> [Problem requirements]
For the entries that follow, restate word for word the line containing "### [20210604.3-10.50](20210604.3-10.50/index.md)", the line containing "### [20210602.4-22.49](20210602.4-22.49/index.md)", and every line that lies between them.

> [Source texts of formatted documents]
=== Section Start ===

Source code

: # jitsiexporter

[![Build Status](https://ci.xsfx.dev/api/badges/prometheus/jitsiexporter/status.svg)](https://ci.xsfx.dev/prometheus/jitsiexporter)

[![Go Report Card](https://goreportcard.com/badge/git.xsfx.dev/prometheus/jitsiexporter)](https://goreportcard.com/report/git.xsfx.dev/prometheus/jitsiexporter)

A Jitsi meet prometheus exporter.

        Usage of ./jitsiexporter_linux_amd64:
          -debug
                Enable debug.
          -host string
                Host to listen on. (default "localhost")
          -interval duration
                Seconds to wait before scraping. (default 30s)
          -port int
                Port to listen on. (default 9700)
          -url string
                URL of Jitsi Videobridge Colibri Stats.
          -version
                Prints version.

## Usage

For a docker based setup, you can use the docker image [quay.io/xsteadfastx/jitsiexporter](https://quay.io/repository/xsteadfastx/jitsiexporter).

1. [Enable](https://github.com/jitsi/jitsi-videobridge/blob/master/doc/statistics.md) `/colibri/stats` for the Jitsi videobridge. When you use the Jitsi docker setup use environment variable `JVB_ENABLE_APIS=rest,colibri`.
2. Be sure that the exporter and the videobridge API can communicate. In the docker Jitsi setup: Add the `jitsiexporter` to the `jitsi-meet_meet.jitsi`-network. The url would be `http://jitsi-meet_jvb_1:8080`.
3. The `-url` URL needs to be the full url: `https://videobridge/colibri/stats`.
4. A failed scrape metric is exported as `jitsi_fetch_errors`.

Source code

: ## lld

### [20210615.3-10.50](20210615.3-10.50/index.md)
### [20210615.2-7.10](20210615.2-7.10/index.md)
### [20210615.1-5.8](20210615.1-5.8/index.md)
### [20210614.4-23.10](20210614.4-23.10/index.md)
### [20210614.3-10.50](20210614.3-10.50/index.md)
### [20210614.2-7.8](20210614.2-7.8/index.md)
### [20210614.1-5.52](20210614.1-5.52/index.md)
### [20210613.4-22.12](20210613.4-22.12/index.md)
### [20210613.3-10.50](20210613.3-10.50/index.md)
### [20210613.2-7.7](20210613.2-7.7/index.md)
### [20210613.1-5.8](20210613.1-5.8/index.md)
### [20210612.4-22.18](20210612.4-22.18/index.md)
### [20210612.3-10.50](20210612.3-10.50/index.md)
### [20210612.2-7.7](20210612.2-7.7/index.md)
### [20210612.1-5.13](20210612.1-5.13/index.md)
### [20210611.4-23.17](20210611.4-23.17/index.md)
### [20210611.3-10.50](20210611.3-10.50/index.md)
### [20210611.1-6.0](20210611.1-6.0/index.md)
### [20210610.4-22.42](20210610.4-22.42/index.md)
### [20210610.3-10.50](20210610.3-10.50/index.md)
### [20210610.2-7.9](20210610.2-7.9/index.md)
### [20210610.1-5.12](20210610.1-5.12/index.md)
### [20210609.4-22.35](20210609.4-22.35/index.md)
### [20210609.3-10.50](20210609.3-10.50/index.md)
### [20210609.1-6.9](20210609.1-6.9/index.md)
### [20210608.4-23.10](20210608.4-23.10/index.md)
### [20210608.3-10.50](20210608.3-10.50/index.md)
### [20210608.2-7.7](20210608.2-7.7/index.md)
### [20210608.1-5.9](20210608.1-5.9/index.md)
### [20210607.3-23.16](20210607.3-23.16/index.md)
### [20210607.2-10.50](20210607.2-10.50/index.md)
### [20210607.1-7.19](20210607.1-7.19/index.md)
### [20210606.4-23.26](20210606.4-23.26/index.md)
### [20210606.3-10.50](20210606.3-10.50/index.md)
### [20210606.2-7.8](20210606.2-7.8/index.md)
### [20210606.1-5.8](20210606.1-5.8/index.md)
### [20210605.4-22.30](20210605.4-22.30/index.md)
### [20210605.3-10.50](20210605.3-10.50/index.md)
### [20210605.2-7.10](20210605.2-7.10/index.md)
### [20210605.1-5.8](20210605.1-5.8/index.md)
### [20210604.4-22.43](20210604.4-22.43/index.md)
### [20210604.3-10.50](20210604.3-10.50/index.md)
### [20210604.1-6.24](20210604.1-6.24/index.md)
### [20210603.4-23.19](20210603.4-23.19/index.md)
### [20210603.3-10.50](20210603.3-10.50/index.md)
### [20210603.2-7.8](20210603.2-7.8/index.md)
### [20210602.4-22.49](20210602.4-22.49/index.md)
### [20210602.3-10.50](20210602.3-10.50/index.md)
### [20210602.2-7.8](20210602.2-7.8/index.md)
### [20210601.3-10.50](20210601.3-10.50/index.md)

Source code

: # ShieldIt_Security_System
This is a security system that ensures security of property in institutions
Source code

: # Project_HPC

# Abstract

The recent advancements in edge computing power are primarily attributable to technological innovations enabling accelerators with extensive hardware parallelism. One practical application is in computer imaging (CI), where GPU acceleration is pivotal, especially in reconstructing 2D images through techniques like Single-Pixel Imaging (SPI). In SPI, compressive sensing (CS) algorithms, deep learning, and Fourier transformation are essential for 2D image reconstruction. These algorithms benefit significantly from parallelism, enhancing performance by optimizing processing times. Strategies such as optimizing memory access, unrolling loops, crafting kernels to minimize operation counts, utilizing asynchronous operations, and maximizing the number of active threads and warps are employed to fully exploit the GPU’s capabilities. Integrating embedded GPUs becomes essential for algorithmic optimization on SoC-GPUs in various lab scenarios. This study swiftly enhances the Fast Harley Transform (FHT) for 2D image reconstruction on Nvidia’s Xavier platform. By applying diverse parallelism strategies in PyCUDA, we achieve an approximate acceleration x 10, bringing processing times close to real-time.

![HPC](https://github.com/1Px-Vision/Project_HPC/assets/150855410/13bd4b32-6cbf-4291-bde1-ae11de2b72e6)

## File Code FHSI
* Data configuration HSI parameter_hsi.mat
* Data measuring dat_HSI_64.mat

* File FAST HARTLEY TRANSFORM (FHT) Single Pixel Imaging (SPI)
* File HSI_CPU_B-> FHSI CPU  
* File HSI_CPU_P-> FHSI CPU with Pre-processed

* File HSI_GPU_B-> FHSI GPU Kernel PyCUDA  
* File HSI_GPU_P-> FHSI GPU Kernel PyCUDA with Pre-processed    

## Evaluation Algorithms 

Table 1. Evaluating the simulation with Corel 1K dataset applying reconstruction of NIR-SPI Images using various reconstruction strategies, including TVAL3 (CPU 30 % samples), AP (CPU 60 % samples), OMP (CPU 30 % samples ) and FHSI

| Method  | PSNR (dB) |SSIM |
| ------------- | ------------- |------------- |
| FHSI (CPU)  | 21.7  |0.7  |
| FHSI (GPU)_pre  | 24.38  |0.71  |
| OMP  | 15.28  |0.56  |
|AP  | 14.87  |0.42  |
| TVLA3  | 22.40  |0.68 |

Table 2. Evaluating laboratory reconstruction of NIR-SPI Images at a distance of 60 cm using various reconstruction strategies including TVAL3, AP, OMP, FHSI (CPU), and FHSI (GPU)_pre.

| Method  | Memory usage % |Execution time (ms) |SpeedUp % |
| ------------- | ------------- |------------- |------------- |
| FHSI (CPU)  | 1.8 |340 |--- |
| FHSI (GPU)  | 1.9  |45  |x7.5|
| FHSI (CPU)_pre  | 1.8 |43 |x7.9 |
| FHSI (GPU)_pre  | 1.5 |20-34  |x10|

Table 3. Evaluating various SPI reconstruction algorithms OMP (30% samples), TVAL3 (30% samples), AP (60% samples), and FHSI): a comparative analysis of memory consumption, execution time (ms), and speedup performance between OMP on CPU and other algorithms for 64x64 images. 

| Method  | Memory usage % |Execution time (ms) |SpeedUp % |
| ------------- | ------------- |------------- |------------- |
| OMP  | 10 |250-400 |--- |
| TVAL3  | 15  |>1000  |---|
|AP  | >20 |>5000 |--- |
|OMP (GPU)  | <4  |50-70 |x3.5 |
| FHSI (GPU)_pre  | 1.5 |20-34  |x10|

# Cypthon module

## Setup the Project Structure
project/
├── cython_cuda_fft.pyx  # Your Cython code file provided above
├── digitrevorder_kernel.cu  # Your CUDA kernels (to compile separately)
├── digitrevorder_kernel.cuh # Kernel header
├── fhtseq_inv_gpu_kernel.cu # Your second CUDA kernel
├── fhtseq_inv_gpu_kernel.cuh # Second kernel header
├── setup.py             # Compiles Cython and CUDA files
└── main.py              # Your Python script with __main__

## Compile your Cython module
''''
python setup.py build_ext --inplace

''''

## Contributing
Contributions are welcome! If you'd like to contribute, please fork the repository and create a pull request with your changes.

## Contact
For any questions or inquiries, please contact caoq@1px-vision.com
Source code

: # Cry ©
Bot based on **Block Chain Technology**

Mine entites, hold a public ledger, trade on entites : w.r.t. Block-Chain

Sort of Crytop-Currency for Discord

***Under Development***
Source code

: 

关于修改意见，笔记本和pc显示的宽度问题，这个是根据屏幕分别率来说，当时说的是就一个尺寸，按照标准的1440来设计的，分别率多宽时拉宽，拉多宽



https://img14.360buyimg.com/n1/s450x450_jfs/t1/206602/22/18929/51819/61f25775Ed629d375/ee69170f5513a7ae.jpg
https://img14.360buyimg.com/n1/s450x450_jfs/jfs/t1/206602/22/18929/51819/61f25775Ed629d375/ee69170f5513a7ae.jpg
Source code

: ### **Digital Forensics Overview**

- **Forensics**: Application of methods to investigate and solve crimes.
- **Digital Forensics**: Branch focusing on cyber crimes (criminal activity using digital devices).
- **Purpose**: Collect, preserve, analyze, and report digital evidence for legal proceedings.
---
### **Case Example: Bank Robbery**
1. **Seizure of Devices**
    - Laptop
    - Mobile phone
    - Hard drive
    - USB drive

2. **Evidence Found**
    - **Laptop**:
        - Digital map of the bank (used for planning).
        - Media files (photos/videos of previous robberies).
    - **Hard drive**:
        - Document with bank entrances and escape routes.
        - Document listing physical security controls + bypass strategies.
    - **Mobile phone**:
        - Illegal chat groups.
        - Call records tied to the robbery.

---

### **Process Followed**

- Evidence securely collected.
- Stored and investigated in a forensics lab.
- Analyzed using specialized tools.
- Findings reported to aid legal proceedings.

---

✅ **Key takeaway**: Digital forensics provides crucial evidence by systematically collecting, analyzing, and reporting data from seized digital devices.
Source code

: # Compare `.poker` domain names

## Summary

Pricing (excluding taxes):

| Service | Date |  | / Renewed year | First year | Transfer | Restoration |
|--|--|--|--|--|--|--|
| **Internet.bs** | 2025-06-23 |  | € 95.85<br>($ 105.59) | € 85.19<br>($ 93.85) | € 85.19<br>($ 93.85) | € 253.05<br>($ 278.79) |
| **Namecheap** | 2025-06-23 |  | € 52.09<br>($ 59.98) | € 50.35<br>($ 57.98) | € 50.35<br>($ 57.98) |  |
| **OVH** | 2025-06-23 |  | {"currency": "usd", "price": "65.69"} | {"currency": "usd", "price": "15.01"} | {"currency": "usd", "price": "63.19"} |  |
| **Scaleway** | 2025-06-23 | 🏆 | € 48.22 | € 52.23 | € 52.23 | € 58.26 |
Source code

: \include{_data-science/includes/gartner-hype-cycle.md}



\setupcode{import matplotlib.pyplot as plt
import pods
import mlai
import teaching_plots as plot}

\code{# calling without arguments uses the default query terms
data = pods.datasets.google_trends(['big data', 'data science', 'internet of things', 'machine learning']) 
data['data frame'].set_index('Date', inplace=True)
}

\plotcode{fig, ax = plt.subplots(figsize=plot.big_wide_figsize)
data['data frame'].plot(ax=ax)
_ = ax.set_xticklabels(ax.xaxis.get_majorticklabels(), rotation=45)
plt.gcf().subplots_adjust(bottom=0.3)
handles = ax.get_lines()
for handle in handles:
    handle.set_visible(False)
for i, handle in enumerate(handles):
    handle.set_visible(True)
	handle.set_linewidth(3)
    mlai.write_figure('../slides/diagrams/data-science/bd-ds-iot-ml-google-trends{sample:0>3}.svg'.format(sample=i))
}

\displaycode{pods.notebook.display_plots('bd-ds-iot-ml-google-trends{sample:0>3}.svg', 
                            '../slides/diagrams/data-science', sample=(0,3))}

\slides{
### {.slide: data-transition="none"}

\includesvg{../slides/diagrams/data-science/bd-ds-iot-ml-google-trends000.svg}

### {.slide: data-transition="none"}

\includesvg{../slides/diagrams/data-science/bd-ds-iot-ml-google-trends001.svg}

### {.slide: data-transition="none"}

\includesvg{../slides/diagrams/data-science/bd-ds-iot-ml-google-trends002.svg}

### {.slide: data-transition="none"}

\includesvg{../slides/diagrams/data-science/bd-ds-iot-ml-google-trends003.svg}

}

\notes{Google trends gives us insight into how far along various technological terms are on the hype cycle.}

=== Section End ===

> [Output of the exercise]
### [20210604.3-10.50](20210604.3-10.50/index.md)
### [20210604.1-6.24](20210604.1-6.24/index.md)
### [20210603.4-23.19](20210603.4-23.19/index.md)
### [20210603.3-10.50](20210603.3-10.50/index.md)
### [20210603.2-7.8](20210603.2-7.8/index.md)
### [20210602.4-22.49](20210602.4-22.49/index.md)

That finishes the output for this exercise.